Segment Start: INFORMATION PROVIDED

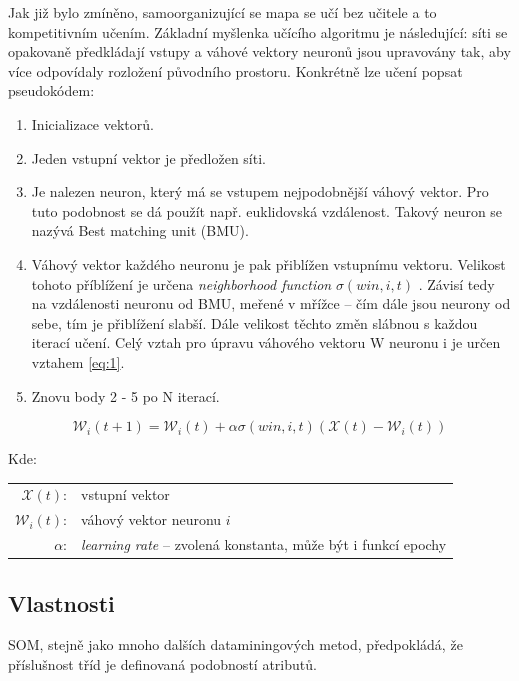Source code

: \documentclass[thesis=M,czech]{FITthesis}[2012/06/26]
\begin{document}
Jak již bylo zmíněno, samoorganizující se mapa se učí bez učitele a to kompetitivním učením. Základní myšlenka učícího algoritmu je následující: síti se opakovaně předkládají vstupy a váhové vektory neuronů jsou upravovány tak, aby více odpovídaly rozložení původního prostoru.
Konkrétně lze učení popsat pseudokódem:

\begin{enumerate}
\item Inicializace vektorů.
\item Jeden vstupní vektor je předložen síti.
\item Je nalezen neuron, který má se vstupem nejpodobnější váhový vektor. Pro tuto podobnost se dá použít např. euklidovská vzdálenost. Takový neuron se nazývá Best matching unit (BMU).
\item Váhový vektor každého neuronu je pak přiblížen vstupnímu vektoru. Velikost tohoto příblížení je určena \textit{neighborhood function} $\sigma(win, i, t)$ .
Závisí tedy na vzdálenosti neuronu od BMU, meřené v mřížce -- čím dále jsou neurony od sebe, tím je přiblížení slabší. Dále velikost těchto změn slábnou s každou iterací učení. Celý vztah pro úpravu váhového vektoru W neuronu i je určen vztahem \ref{eq:1}.


\item Znovu body 2 - 5 po N iterací.
\end{enumerate}

\begin{equation} \label{eq:1}
    \mathcal{W}_i(t+1) = \mathcal{W}_i(t) + \alpha \sigma(win, i, t)(\mathcal{X}(t) - \mathcal{W}_i(t))    
\end{equation}

Kde:\\
\hspace*{3em}
\begin{tabular}{rl}
    $\mathcal{X}(t)$:& vstupní vektor \\
    $\mathcal{W}_i(t)$:& váhový vektor neuronu $i$ \\
    $\alpha$:& \textit{learning rate} -- zvolená konstanta, může být i funkcí epochy \\
\end{tabular}


\subsection{Vlastnosti}
SOM, stejně jako mnoho dalších dataminingových metod, předpokládá, že příslušnost tříd je definovaná podobností atributů.
\end{document}
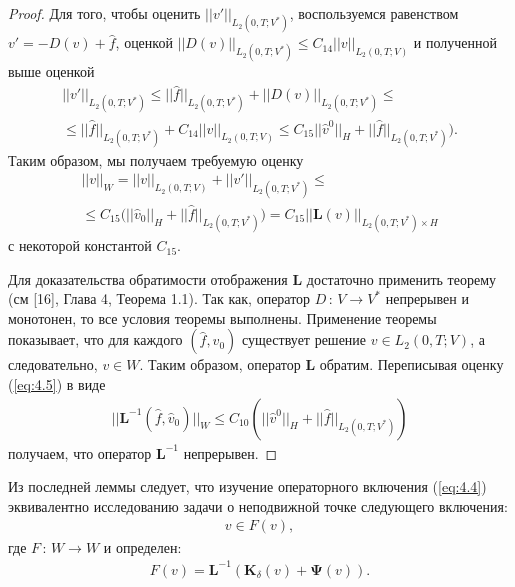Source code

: \documentclass[14pt, a4paper]{extarticle}
\numberwithin{equation}{section}
\begin{document}
\begin{proof}
        Для того, чтобы оценить $||v'||_{L_2(0,T;V^*)}$, воспользуемся равенством $v' = -D(v) + \hat{f}$,
        оценкой $||D(v)||_{L_2(0,T;V^*)} \leq C_{14} ||v||_{L_2(0,T;V)}$ и полученной выше оценкой
        \begin{equation*}
            \begin{gathered}
                ||v'||_{L_2(0,T;V^*)} \leq ||\hat{f}||_{L_2(0,T;V^*)} + ||D(v)||_{L_2(0,T;V^*)} \leq\\
                \leq ||\hat{f}||_{L_2(0,T;V^*)} + C_{14}||v||_{L_2(0,T;V)} \leq
                C_{15}||\hat{v}^0||_H + ||\hat{f}||_{L_2(0,T;V^*)}).
            \end{gathered}
        \end{equation*}
        Таким образом, мы получаем требуемую оценку
        \begin{equation*}
            \begin{gathered}
                ||v||_W = ||v||_{L_2(0,T;V)} + ||v'||_{L_2(0,T;V^*)} \leq\\
                \leq C_{15}\bigg(||\hat{v}_0||_H + ||\hat{f}||_{L_2(0,T;V^*)}\bigg) =
                C_{15}||\boldsymbol{L}(v)||_{L_2(0,T;V^*) \times H}
            \end{gathered}
        \end{equation*}
        \noindent с некоторой константой $C_{15}$.

        Для доказательства обратимости отображения $\boldsymbol{L}$ достаточно применить теорему
        (см [16], Глава 4, Теорема 1.1). Так как, оператор $D\, : \,V \rightarrow V^*$ непрерывен и монотонен,
        то все условия теоремы выполнены. Применение теоремы показывает, что для каждого $(\hat{f}, \hat{v}_0)$
        существует решение $v \in L_2(0,T;V)$, а следовательно, $v \in W$. Таким образом,
        оператор $\boldsymbol{L}$ обратим. Переписывая оценку (\ref{eq:4.5}) в виде
        \begin{equation*}
            \begin{gathered}
                ||\boldsymbol{L}^{-1}(\hat{f}, \hat{v}_0)||_W \leq C_{10}(||\hat{v}^0||_H + ||\hat{f}||_{L_2(0,T;V^*)})
            \end{gathered}
        \end{equation*}
        \noindent получаем, что оператор $\boldsymbol{L}^{-1}$ непрерывен.
    \end{proof}

    Из последней леммы следует, что изучение операторного включения (\ref{eq:4.4}) эквивалентно 
    исследованию задачи о неподвижной точке следующего включения:
    \begin{equation}\label{eq:4.6}
        \begin{gathered}
            v \in F(v),
        \end{gathered}
    \end{equation}
    \noindent где $F\, : \,W\rightarrow W$ и определен:
    \begin{equation*}
        \begin{gathered}
            F(v) = \boldsymbol{L}^{-1} (\boldsymbol{K}_\delta(v) + \boldsymbol{\Psi}(v)).
        \end{gathered}
    \end{equation*}
\end{document}
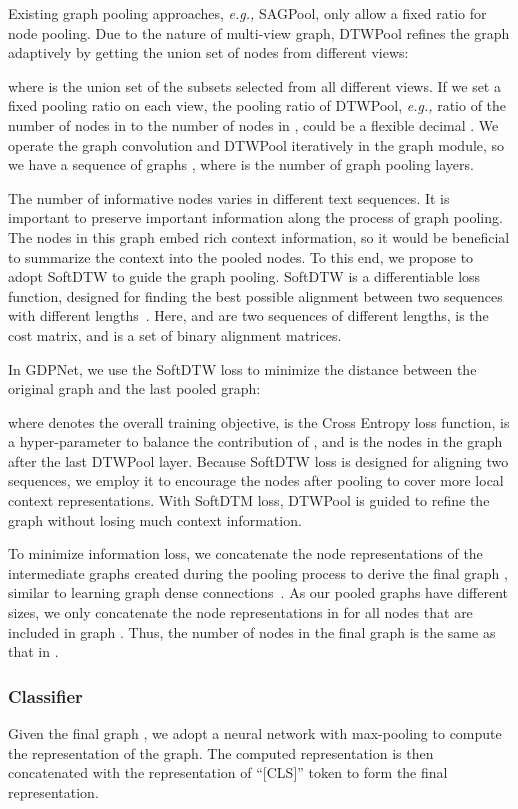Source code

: \documentclass[letterpaper]{article} \usepackage{aaai21}  \usepackage{times}  \usepackage{helvet} \usepackage{courier}  \usepackage[hyphens]{url}  \usepackage{graphicx} \urlstyle{rm} \def\UrlFont{\rm}  \usepackage{graphicx}  \usepackage{natbib}  \usepackage{caption}
\newcommand{\eg}{\emph{e.g.,}\xspace}
\begin{document}
Existing graph pooling approaches, \eg SAGPool, only allow a fixed ratio for node pooling. Due to the nature of multi-view graph, DTWPool refines the graph adaptively by getting the union set of nodes from different views:


where  is the union set of the subsets selected from all different views. If we set a fixed pooling ratio  on each view, the pooling ratio of DTWPool, \eg ratio of the number of nodes in  to the number of nodes in , could be a flexible decimal . We operate the graph convolution and DTWPool iteratively in the graph module, so we have a sequence of graphs , where  is the number of graph pooling layers. 

 

The number of informative nodes varies in different text sequences. It is important to preserve important information along the process of graph pooling. The nodes in this graph embed rich context information, so it would be beneficial to summarize the context into the pooled nodes. To this end, we propose to adopt SoftDTW to guide the graph pooling. SoftDTW is a differentiable loss function, designed for finding the best possible alignment between two sequences with different lengths~\cite{cuturi2017soft}.  
Here,  and  are two sequences of different lengths,  is the cost matrix, and  is a set of binary alignment matrices. 


In GDPNet, we use the SoftDTW loss to minimize the distance between the original graph and the last pooled graph:

where  denotes the overall training objective,  is the Cross Entropy loss function,  is a hyper-parameter to balance the contribution of , and  is the nodes in the graph after the last DTWPool layer. Because SoftDTW loss is designed for aligning two sequences, we employ it to encourage the nodes after pooling to cover more local context representations. With SoftDTM loss, DTWPool is guided to refine the graph without losing much context information.

To minimize information loss, we concatenate the node representations of the intermediate graphs created during the pooling process to derive the final graph , similar to learning graph dense connections~\cite{guo2019densely}. As our pooled graphs have different sizes, we only concatenate the node representations in  for all nodes that are included in graph . Thus, the number of nodes in the final graph  is the same as that in . 

\subsubsection{Classifier}
Given the final graph , we adopt a neural network with max-pooling to compute the representation of the graph. The computed representation is then concatenated with the representation of ``[CLS]'' token  to form the final representation.
\end{document}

Segment End: INFORMATION PROVIDED

Repeat word for word the lines above that run from the line containing "с некоторой константой" through the line containing "где $F\, : \,W\rightarrow", both ends included, and nothing else.

        \noindent с некоторой константой $C_{15}$.

        Для доказательства обратимости отображения $\boldsymbol{L}$ достаточно применить теорему
        (см [16], Глава 4, Теорема 1.1). Так как, оператор $D\, : \,V \rightarrow V^*$ непрерывен и монотонен,
        то все условия теоремы выполнены. Применение теоремы показывает, что для каждого $(\hat{f}, \hat{v}_0)$
        существует решение $v \in L_2(0,T;V)$, а следовательно, $v \in W$. Таким образом,
        оператор $\boldsymbol{L}$ обратим. Переписывая оценку (\ref{eq:4.5}) в виде
        \begin{equation*}
            \begin{gathered}
                ||\boldsymbol{L}^{-1}(\hat{f}, \hat{v}_0)||_W \leq C_{10}(||\hat{v}^0||_H + ||\hat{f}||_{L_2(0,T;V^*)})
            \end{gathered}
        \end{equation*}
        \noindent получаем, что оператор $\boldsymbol{L}^{-1}$ непрерывен.
    \end{proof}

    Из последней леммы следует, что изучение операторного включения (\ref{eq:4.4}) эквивалентно 
    исследованию задачи о неподвижной точке следующего включения:
    \begin{equation}\label{eq:4.6}
        \begin{gathered}
            v \in F(v),
        \end{gathered}
    \end{equation}
    \noindent где $F\, : \,W\rightarrow W$ и определен:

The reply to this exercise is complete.